• **Task item**: Every entry must appear in the output exactly as it does here.

━━━ Records for processing

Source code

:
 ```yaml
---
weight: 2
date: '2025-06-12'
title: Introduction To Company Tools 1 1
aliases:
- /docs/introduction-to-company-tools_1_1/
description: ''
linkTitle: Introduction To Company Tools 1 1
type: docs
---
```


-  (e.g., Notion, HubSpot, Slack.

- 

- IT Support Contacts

━━━━━━

• **Solution to the problem**:
Source code

:
 ```yaml
---
weight: 2
date: '2025-06-12'
title: Introduction To Company Tools 1 1
aliases:
- /docs/introduction-to-company-tools_1_1/
description: ''
linkTitle: Introduction To Company Tools 1 1
type: docs
---
```


-  (e.g., Notion, HubSpot, Slack.

- 

- IT Support Contacts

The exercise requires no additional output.